While we don't consider ourselves experts, we do have some experience making organic skin, lip, & pet products both for our family/farm/pets & as a small part of our business income for the farm. Mainly we stick with methods that do not use water as they are much safer & we feel they deliver better results.
Our main interests are medicinal, & this book does contain some medicinal recipes but she doesn't really add much depth compared to other (better) books. While you can throw together some ingredients safely, others have much greater risks & the author should have done a better job stressing this to the reader. This is especially important for first timers who might not grasp just how important it is to follow certain safety guidelines. Many recipes are so fragile the author recommends keeping the in the refrigerator & using the product up in less than a week. These products easily spoil & can become contaminated very easily. As the reader you must use common sense & know not to put wet fingers for example into a product otherwise you have just increased it's likelihood of spoiling. Other recipes require constant shaking along with refrigeration prior to use. If you understand proper handling & don't mind making certain items often, then this is not a big deal. If on the other hand, you are pressed for time & don't understand proper handling, you could have a real problem on your hands esp. if you decide to give or sell the items.
Personally we feel Rosemary Gladstar's Herbal Recipes for Vibrant Health: 175 Teas, Tonics, Oils, Salves, Tinctures, & Other Natural Remedies for the Entire Family & Healthy at Home: Get Well and Stay Well Without Prescriptions are much better choices.

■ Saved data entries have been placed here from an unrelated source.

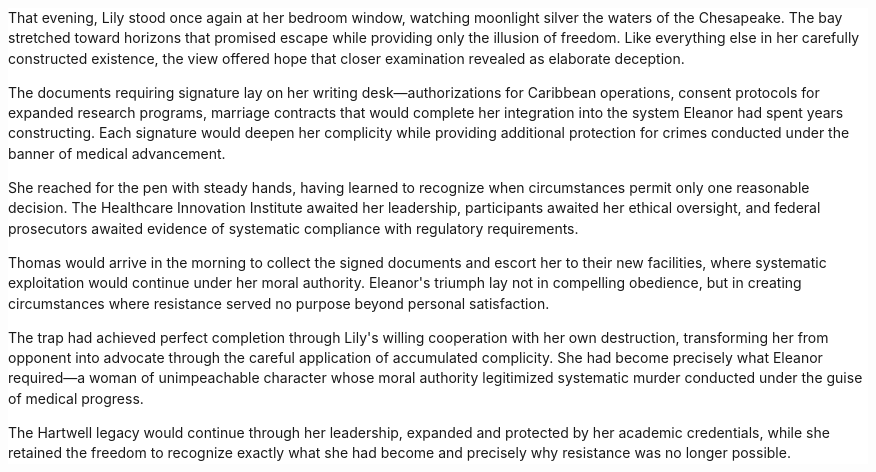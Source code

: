 That evening, Lily stood once again at her bedroom window, watching moonlight silver the waters of the Chesapeake. The bay stretched toward horizons that promised escape while providing only the illusion of freedom. Like everything else in her carefully constructed existence, the view offered hope that closer examination revealed as elaborate deception.

The documents requiring signature lay on her writing desk—authorizations for Caribbean operations, consent protocols for expanded research programs, marriage contracts that would complete her integration into the system Eleanor had spent years constructing. Each signature would deepen her complicity while providing additional protection for crimes conducted under the banner of medical advancement.

She reached for the pen with steady hands, having learned to recognize when circumstances permit only one reasonable decision. The Healthcare Innovation Institute awaited her leadership, participants awaited her ethical oversight, and federal prosecutors awaited evidence of systematic compliance with regulatory requirements.

Thomas would arrive in the morning to collect the signed documents and escort her to their new facilities, where systematic exploitation would continue under her moral authority. Eleanor's triumph lay not in compelling obedience, but in creating circumstances where resistance served no purpose beyond personal satisfaction.

The trap had achieved perfect completion through Lily's willing cooperation with her own destruction, transforming her from opponent into advocate through the careful application of accumulated complicity. She had become precisely what Eleanor required—a woman of unimpeachable character whose moral authority legitimized systematic murder conducted under the guise of medical progress.

The Hartwell legacy would continue through her leadership, expanded and protected by her academic credentials, while she retained the freedom to recognize exactly what she had become and precisely why resistance was no longer possible.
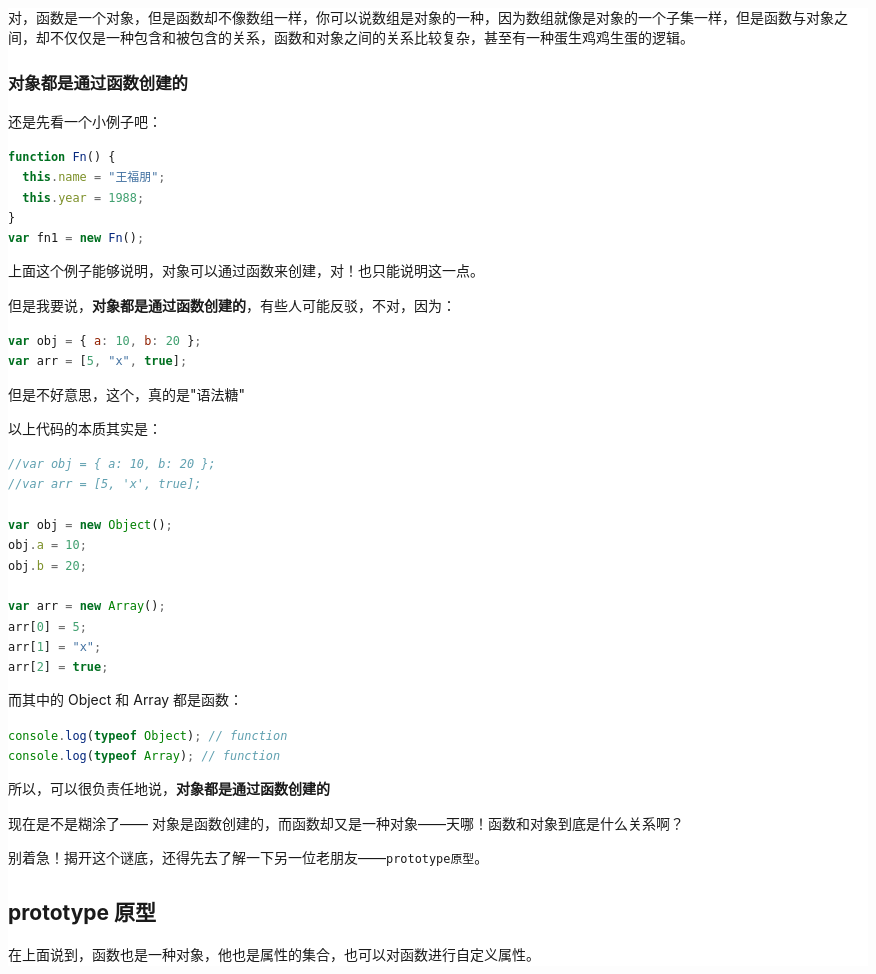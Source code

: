 对，函数是一个对象，但是函数却不像数组一样，你可以说数组是对象的一种，因为数组就像是对象的一个子集一样，但是函数与对象之间，却不仅仅是一种包含和被包含的关系，函数和对象之间的关系比较复杂，甚至有一种蛋生鸡鸡生蛋的逻辑。

### 对象都是通过函数创建的

还是先看一个小例子吧：

```js
function Fn() {
  this.name = "王福朋";
  this.year = 1988;
}
var fn1 = new Fn();
```

上面这个例子能够说明，对象可以通过函数来创建，对！也只能说明这一点。

但是我要说，**对象都是通过函数创建的**，有些人可能反驳，不对，因为：

```js
var obj = { a: 10, b: 20 };
var arr = [5, "x", true];
```

但是不好意思，这个，真的是"语法糖"

以上代码的本质其实是：

```js
//var obj = { a: 10, b: 20 };
//var arr = [5, 'x', true];

var obj = new Object();
obj.a = 10;
obj.b = 20;

var arr = new Array();
arr[0] = 5;
arr[1] = "x";
arr[2] = true;
```

而其中的 Object 和 Array 都是函数：

```js
console.log(typeof Object); // function
console.log(typeof Array); // function
```

所以，可以很负责任地说，**对象都是通过函数创建的**

现在是不是糊涂了—— 对象是函数创建的，而函数却又是一种对象——天哪！函数和对象到底是什么关系啊？

别着急！揭开这个谜底，还得先去了解一下另一位老朋友——`prototype原型`。

## prototype 原型

在上面说到，函数也是一种对象，他也是属性的集合，也可以对函数进行自定义属性。
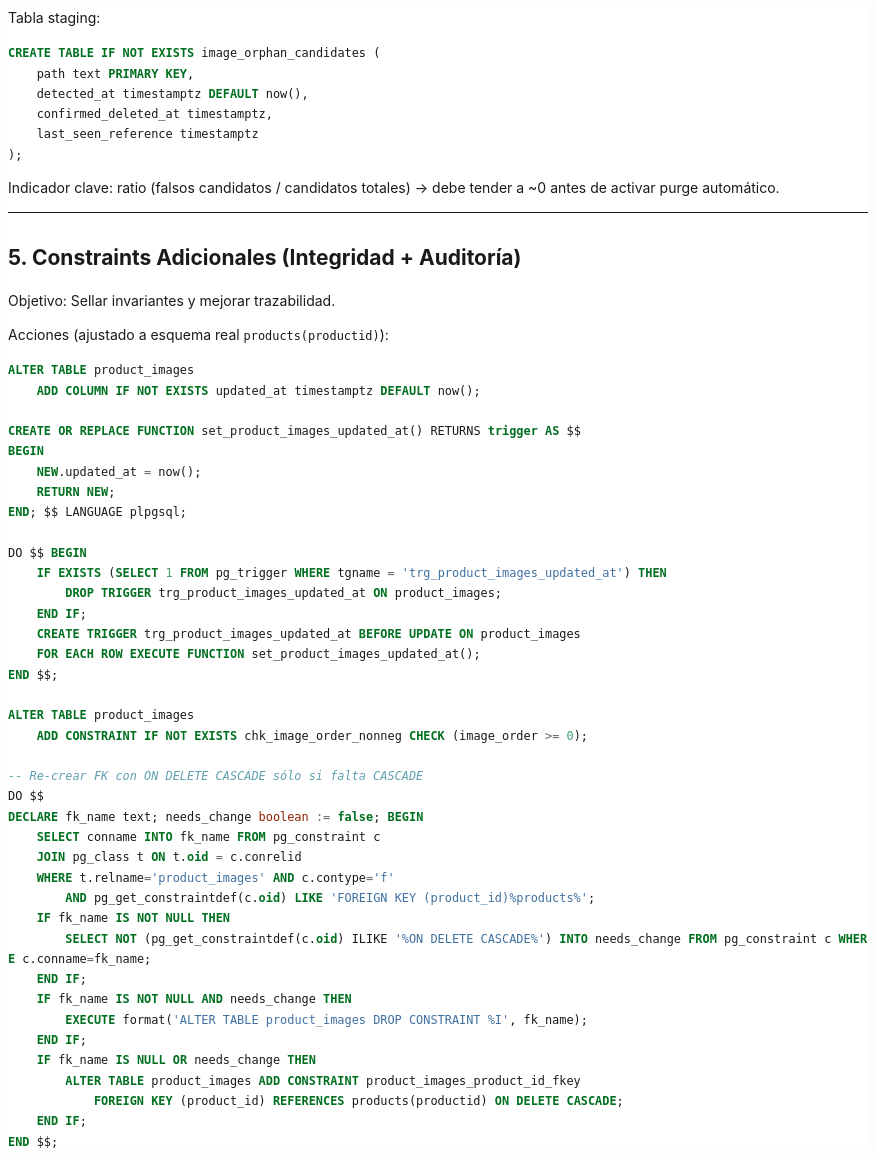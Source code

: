 Tabla staging:
```sql
CREATE TABLE IF NOT EXISTS image_orphan_candidates (
	path text PRIMARY KEY,
	detected_at timestamptz DEFAULT now(),
	confirmed_deleted_at timestamptz,
	last_seen_reference timestamptz
);
```

Indicador clave: ratio (falsos candidatos / candidatos totales) → debe tender a ~0 antes de activar purge automático.

---
## 5. Constraints Adicionales (Integridad + Auditoría)
Objetivo: Sellar invariantes y mejorar trazabilidad.

Acciones (ajustado a esquema real `products(productid)`):
```sql
ALTER TABLE product_images
	ADD COLUMN IF NOT EXISTS updated_at timestamptz DEFAULT now();

CREATE OR REPLACE FUNCTION set_product_images_updated_at() RETURNS trigger AS $$
BEGIN
	NEW.updated_at = now();
	RETURN NEW;
END; $$ LANGUAGE plpgsql;

DO $$ BEGIN
	IF EXISTS (SELECT 1 FROM pg_trigger WHERE tgname = 'trg_product_images_updated_at') THEN
		DROP TRIGGER trg_product_images_updated_at ON product_images;
	END IF;
	CREATE TRIGGER trg_product_images_updated_at BEFORE UPDATE ON product_images
	FOR EACH ROW EXECUTE FUNCTION set_product_images_updated_at();
END $$;

ALTER TABLE product_images
	ADD CONSTRAINT IF NOT EXISTS chk_image_order_nonneg CHECK (image_order >= 0);

-- Re-crear FK con ON DELETE CASCADE sólo si falta CASCADE
DO $$
DECLARE fk_name text; needs_change boolean := false; BEGIN
	SELECT conname INTO fk_name FROM pg_constraint c
	JOIN pg_class t ON t.oid = c.conrelid
	WHERE t.relname='product_images' AND c.contype='f'
		AND pg_get_constraintdef(c.oid) LIKE 'FOREIGN KEY (product_id)%products%';
	IF fk_name IS NOT NULL THEN
		SELECT NOT (pg_get_constraintdef(c.oid) ILIKE '%ON DELETE CASCADE%') INTO needs_change FROM pg_constraint c WHERE c.conname=fk_name;
	END IF;
	IF fk_name IS NOT NULL AND needs_change THEN
		EXECUTE format('ALTER TABLE product_images DROP CONSTRAINT %I', fk_name);
	END IF;
	IF fk_name IS NULL OR needs_change THEN
		ALTER TABLE product_images ADD CONSTRAINT product_images_product_id_fkey
			FOREIGN KEY (product_id) REFERENCES products(productid) ON DELETE CASCADE;
	END IF;
END $$;
```
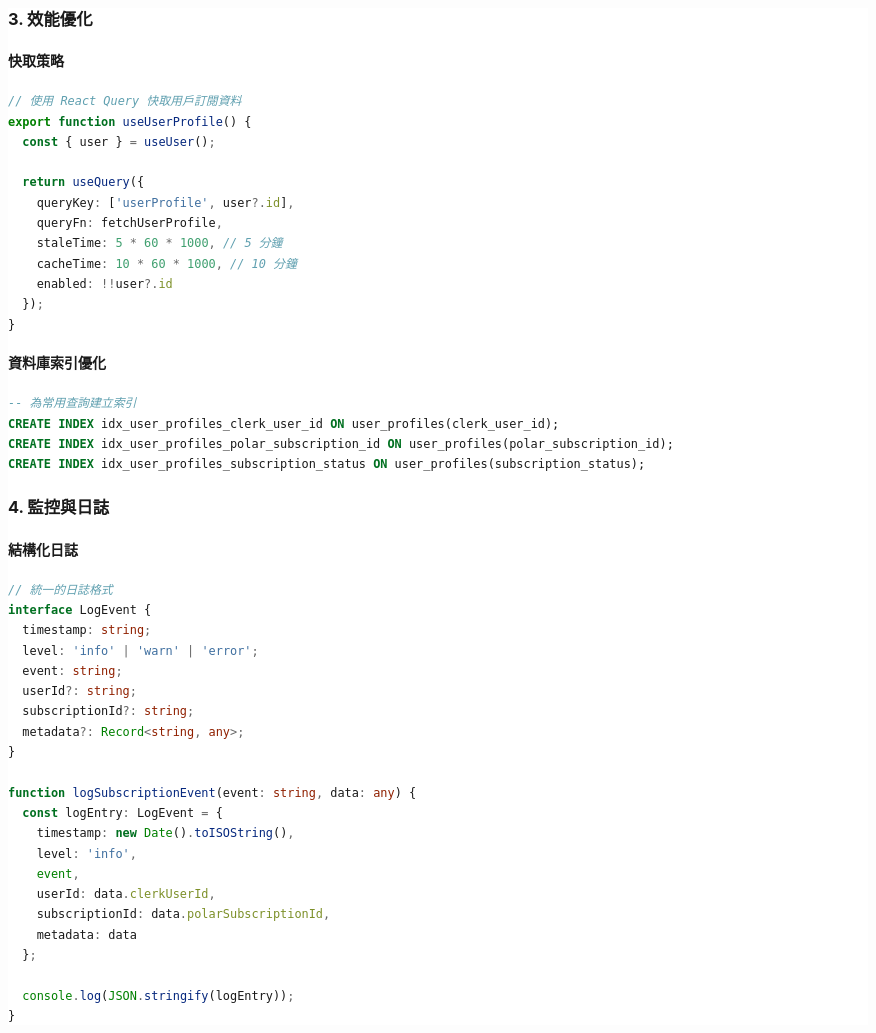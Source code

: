 ### 3. 效能優化

#### 快取策略
```typescript
// 使用 React Query 快取用戶訂閱資料
export function useUserProfile() {
  const { user } = useUser();

  return useQuery({
    queryKey: ['userProfile', user?.id],
    queryFn: fetchUserProfile,
    staleTime: 5 * 60 * 1000, // 5 分鐘
    cacheTime: 10 * 60 * 1000, // 10 分鐘
    enabled: !!user?.id
  });
}
```

#### 資料庫索引優化
```sql
-- 為常用查詢建立索引
CREATE INDEX idx_user_profiles_clerk_user_id ON user_profiles(clerk_user_id);
CREATE INDEX idx_user_profiles_polar_subscription_id ON user_profiles(polar_subscription_id);
CREATE INDEX idx_user_profiles_subscription_status ON user_profiles(subscription_status);
```

### 4. 監控與日誌

#### 結構化日誌
```typescript
// 統一的日誌格式
interface LogEvent {
  timestamp: string;
  level: 'info' | 'warn' | 'error';
  event: string;
  userId?: string;
  subscriptionId?: string;
  metadata?: Record<string, any>;
}

function logSubscriptionEvent(event: string, data: any) {
  const logEntry: LogEvent = {
    timestamp: new Date().toISOString(),
    level: 'info',
    event,
    userId: data.clerkUserId,
    subscriptionId: data.polarSubscriptionId,
    metadata: data
  };

  console.log(JSON.stringify(logEntry));
}
```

On the other end, there are some really great recipes that we love from this book. There are only a few sections that hold little interest to us. If you are a beginner we strongly recommend you read Herbal Recipes for Vibrant Health first. If you find you want to further explore medicinal products we highly recommend Low Dog's book. We would also recommend reading an in-depth book on soap making if that is of interest to you. The soap making section in this book covers the basics, but you are better off learning all that you can before you begin. Also, the author provides links to only a few products/companies she recommends that we've never heard of. We have our own preferred suppliers for what we do not grow on the farm & none of these well known suppliers are in her book. The fact that she only recommends a child size handful of suppliers makes us think she is getting paid to recommend them.
On a final note, this book is not bad if you are already experienced. The book is chock full of beautiful full color photos giving the reader many ideas for gift giving &/or marketing. Whatever you do, make sure you get a more informative book prior to this book so that you can get a proper education regarding making your own products at home.